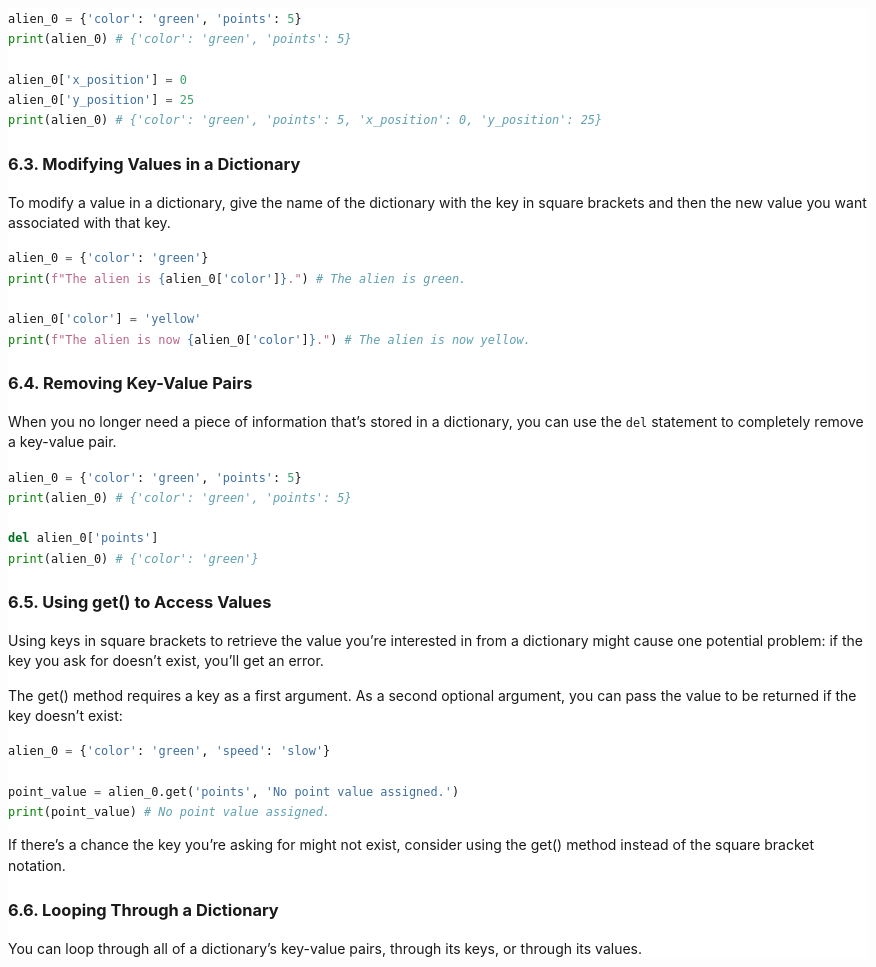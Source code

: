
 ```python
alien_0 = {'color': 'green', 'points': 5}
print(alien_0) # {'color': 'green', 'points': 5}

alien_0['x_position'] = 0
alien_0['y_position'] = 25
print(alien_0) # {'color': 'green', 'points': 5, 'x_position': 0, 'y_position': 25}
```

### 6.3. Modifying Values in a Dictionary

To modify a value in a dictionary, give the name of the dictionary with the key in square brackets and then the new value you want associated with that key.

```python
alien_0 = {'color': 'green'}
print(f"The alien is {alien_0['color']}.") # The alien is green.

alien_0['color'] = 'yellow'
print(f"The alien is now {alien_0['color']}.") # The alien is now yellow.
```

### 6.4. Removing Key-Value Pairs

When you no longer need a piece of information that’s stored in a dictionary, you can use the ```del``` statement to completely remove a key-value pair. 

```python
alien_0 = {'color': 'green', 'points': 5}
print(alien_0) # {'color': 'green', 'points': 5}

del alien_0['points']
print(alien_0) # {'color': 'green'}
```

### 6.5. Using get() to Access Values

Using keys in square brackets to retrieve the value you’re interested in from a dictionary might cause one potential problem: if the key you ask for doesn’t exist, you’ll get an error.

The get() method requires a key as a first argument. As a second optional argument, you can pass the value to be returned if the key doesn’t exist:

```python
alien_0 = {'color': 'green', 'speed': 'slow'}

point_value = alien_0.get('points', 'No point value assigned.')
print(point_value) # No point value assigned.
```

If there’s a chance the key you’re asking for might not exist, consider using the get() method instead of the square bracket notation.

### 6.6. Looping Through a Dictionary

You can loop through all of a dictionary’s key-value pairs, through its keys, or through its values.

◇ ◇ ◇ ◇ ◇

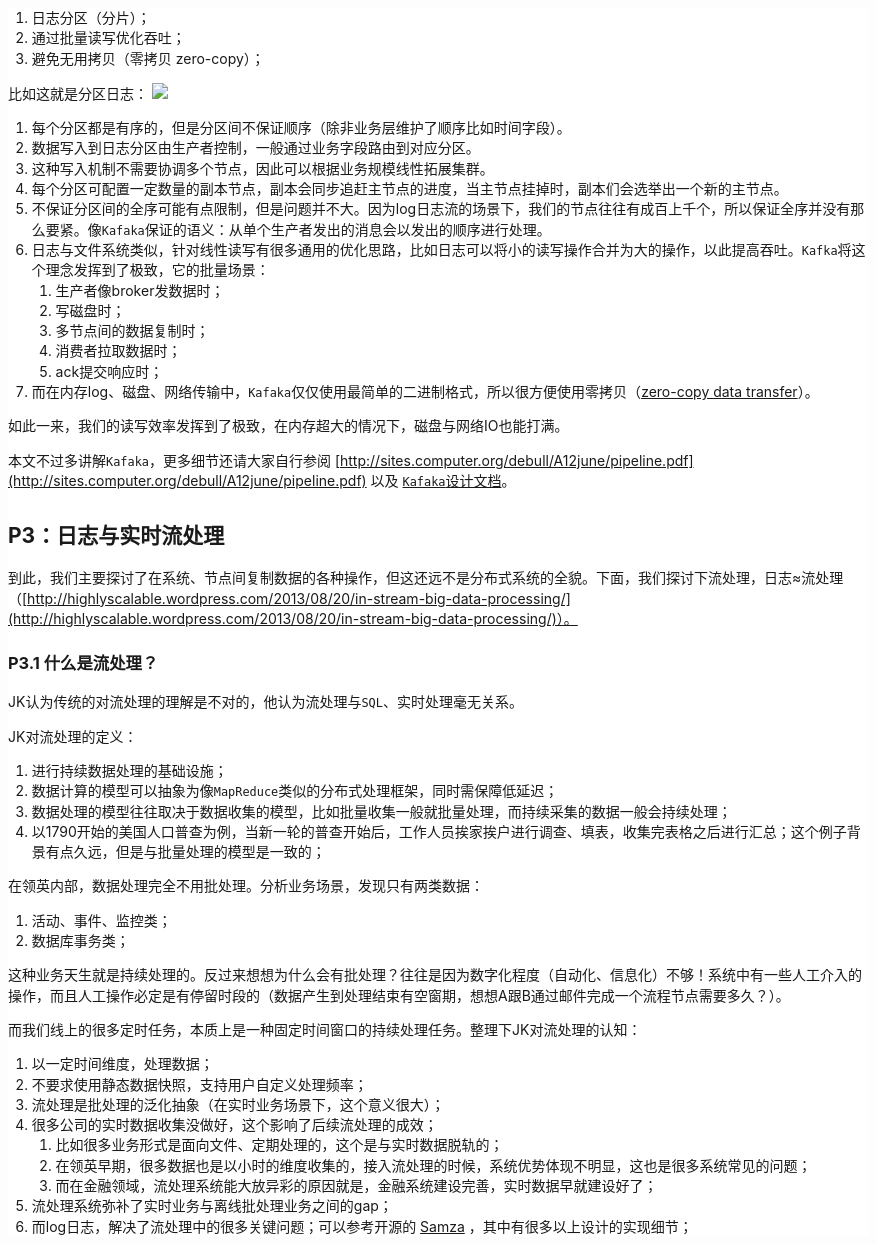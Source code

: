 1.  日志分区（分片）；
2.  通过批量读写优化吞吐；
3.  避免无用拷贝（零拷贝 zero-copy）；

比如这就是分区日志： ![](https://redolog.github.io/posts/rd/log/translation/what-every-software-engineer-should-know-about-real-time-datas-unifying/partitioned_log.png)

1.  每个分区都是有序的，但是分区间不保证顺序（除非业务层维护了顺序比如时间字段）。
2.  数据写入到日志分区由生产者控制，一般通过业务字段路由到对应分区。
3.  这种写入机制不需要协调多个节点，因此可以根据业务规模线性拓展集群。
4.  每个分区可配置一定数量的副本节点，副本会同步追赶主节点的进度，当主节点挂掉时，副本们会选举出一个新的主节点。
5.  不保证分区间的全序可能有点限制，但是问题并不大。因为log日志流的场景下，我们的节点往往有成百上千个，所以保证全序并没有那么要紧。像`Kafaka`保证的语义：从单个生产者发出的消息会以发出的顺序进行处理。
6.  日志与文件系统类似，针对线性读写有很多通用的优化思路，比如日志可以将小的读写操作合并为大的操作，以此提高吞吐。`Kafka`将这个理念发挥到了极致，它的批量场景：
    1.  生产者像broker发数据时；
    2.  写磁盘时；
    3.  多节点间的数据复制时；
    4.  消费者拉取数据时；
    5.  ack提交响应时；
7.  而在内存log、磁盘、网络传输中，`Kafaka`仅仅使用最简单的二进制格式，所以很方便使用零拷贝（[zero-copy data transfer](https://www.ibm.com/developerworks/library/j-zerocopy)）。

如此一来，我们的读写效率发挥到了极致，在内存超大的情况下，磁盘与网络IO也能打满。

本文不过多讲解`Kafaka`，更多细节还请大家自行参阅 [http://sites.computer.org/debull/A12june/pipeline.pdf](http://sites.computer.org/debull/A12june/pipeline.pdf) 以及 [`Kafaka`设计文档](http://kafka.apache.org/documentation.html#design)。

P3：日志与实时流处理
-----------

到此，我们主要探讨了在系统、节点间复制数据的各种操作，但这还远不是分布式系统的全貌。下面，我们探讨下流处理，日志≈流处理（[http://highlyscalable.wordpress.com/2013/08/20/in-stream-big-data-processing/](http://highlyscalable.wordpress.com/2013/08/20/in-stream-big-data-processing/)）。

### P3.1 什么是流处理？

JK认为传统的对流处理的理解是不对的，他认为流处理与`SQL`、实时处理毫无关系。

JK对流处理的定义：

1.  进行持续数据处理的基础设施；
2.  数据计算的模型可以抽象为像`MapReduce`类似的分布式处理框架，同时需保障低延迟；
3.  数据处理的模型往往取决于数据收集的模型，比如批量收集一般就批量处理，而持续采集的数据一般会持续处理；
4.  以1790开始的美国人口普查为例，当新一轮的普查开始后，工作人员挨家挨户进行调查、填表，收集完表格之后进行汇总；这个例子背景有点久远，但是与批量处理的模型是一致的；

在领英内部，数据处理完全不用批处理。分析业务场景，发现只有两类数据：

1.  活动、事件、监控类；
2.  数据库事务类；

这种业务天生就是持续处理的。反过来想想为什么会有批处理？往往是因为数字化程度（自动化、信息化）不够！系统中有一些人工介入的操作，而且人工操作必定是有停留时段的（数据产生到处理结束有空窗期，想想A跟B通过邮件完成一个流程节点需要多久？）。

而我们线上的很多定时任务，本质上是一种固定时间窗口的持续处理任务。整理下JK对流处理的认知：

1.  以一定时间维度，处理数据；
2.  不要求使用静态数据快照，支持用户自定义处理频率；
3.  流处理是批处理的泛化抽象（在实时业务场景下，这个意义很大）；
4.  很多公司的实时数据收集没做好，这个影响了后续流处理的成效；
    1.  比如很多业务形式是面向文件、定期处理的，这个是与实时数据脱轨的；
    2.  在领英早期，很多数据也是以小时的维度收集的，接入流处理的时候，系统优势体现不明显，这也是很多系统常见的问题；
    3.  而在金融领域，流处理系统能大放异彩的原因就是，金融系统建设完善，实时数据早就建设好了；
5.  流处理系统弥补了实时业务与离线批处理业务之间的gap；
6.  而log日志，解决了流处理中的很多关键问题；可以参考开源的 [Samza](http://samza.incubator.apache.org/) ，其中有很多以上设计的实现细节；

◇ ◇ ◇ ◇ ◇

**How to complete this task**
Go through the entries above and copy each line holding the string "assigned".

**Response box**
point_value = alien_0.get('points', 'No point value assigned.')
print(point_value) # No point value assigned.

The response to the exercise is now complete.